__Action item__
Your answer must be one number: the count of lines below that hold the word "turns".
*** Opening of Task input ***
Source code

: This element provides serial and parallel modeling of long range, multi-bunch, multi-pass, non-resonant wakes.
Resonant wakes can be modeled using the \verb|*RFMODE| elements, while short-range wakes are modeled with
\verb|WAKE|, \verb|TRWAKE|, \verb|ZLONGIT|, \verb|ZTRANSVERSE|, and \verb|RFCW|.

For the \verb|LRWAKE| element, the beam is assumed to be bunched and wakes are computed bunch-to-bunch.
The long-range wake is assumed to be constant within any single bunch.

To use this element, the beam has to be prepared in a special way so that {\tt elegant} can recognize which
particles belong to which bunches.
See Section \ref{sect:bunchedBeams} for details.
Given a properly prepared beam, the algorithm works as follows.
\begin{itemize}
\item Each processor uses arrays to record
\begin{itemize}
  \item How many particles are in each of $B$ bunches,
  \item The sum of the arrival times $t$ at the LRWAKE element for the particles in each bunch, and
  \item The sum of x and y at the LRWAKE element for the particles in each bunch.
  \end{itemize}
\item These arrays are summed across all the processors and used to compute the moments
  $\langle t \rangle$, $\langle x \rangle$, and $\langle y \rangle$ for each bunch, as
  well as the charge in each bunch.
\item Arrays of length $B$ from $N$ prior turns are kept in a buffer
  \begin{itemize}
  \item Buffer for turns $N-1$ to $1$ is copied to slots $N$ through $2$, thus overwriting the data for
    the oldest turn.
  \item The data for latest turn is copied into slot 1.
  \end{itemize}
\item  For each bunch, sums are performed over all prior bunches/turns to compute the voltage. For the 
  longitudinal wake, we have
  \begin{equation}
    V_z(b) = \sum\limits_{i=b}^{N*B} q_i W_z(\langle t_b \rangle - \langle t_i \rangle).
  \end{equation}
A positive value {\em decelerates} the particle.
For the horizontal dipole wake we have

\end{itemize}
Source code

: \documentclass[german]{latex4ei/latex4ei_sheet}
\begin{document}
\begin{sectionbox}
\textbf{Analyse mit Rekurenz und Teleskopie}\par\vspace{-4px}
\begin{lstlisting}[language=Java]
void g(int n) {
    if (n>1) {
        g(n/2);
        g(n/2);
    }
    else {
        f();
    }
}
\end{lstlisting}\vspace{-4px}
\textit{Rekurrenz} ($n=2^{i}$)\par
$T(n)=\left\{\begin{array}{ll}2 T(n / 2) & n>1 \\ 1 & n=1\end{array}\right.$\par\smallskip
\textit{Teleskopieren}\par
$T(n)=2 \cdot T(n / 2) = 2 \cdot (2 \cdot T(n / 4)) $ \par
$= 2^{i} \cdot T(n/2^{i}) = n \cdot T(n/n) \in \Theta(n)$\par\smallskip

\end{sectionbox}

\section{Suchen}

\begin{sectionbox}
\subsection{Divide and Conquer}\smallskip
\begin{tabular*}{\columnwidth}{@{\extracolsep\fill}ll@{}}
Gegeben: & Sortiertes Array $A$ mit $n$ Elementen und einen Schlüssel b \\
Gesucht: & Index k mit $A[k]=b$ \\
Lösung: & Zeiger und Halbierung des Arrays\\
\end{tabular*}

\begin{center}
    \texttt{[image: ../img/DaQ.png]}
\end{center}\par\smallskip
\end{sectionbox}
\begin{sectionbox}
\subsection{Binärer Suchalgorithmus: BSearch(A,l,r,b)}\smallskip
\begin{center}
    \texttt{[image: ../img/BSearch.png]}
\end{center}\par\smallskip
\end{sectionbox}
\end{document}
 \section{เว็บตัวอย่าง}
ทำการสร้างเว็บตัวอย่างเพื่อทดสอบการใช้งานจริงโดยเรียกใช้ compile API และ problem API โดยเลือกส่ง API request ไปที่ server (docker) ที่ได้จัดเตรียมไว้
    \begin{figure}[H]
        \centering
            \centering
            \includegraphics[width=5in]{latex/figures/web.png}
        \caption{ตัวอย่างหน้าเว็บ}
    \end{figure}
*** Close of Task input ***
__Task solution__
3